-- Opening Marker --
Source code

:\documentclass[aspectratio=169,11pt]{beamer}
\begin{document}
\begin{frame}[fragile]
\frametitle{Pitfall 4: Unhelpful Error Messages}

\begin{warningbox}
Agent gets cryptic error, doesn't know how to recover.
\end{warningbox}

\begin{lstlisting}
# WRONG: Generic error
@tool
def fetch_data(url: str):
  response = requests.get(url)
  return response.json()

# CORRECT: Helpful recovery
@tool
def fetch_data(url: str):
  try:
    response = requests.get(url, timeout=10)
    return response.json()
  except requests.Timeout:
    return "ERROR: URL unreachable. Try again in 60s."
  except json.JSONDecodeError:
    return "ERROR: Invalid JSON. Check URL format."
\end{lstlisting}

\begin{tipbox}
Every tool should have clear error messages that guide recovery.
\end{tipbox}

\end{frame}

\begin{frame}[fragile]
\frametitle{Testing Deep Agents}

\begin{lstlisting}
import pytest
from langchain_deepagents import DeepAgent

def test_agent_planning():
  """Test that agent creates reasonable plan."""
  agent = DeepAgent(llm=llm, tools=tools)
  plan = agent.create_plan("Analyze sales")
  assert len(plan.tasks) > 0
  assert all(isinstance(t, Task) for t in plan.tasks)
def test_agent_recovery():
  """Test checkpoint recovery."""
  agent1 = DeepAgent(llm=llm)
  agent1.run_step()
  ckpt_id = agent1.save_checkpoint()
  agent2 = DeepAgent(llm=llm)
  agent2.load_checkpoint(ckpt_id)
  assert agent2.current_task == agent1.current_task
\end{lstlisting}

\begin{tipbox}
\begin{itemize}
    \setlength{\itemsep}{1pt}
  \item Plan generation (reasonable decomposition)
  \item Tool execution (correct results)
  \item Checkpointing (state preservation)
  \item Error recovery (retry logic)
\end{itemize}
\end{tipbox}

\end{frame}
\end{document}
-- Closing Marker --
PROMPT - Look through the material and copy each line that has "frametitle".

WRITTEN SOLUTION -
\frametitle{Pitfall 4: Unhelpful Error Messages}
\frametitle{Testing Deep Agents}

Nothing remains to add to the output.